3. The deepest disappointment of all, however, is the institutional church. Many of its leaders have forfeited the mission of redemption for the game of politics. Spiritual vitalities in America are passing rapidly outside institutional Christianity into cell groups and lively efforts not grounded in ecumenical power-structures. But these movements still are unable to give visibility to spiritual concerns in national life, while agencies that could express the public significance of the will of God are largely preoccupied with partisan political particulars.

Some two hundred ecumenical churchmen now misuse ecclesiastical influence to support social revolution. For the ecumenical movement to escape the baneful influence of this cadre of revolutionary activists will take a decade—unless it becomes self-perpetuating. A half century ago, social activists confused Christianity with a social-gospel “democracy”; but instead of bringing in the Kingdom, their efforts gave rise to a massive muddle. Now the activists confuse Christianity with social revolution and create needless sympathy for Communist goals. Their abandonment of democratic processes is treacherous, and their abandonment of spiritual priorities is knavish. If God is “where the action is,” Hitler and Mao Tse-tung belong to the galaxy of saints.
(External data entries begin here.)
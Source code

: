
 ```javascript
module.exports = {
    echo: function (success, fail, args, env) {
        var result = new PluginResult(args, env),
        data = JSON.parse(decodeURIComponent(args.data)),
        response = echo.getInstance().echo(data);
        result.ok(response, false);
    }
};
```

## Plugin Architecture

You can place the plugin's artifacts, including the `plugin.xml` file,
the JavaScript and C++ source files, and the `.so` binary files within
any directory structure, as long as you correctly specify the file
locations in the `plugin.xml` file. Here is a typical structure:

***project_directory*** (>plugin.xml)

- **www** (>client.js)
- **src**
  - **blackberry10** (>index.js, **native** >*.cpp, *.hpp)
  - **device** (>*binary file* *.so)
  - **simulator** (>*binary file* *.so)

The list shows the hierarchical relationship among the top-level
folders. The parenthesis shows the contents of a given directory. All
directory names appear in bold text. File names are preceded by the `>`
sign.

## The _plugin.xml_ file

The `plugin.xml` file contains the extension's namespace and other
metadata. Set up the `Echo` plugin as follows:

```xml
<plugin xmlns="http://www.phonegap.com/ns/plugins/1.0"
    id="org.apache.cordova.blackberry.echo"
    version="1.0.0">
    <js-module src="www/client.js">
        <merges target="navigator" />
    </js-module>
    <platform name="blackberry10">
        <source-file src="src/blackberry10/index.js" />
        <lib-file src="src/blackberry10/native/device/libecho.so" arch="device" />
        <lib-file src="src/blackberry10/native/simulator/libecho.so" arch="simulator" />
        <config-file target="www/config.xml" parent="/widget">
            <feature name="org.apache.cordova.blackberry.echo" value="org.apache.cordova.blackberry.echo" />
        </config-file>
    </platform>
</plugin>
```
The American atmosphere now contains more of the early-morning fog of revolution than we dream. The scores of urban riots this spring along with the shooting of Dr. King and Senator Kennedy should shatter our illusion that widespread revolution cannot happen here. It can and will happen if we allow dissension, vituperation, angry demonstrations, hate, and eventually violence to take the place of cooperation, tempered judgment, and orderly change. Without these, America will not long endure.

The Church of Jesus Christ must seize the opportunity to be the healing balm and agent of reconciliation in our troubled nation and world. Denominations must decisively repudiate leaders who promote church involvement in the violent revolutions of our day. All Christians must unitedly bring the message of the eternal Christ to all men in the midst of unrest. Students must be shown that only Christ, not utopian dreams for hedonistic pleasures, makes life joyful and purposeful. Affluent materialists must be helped to see that the Son of God alone can fill the void in their lives. Disadvantaged citizens must learn that Jesus Christ can bring stability to their lives and give them the power to persevere and change their circumstances. Unless the Church, through proclamation of law and love, exerts significant influence on these and other groups, America could soon lose its national identity. If we respond rightly to God’s gracious demands, the gathering clouds of revolution could become refreshing showers of divine blessing on our land.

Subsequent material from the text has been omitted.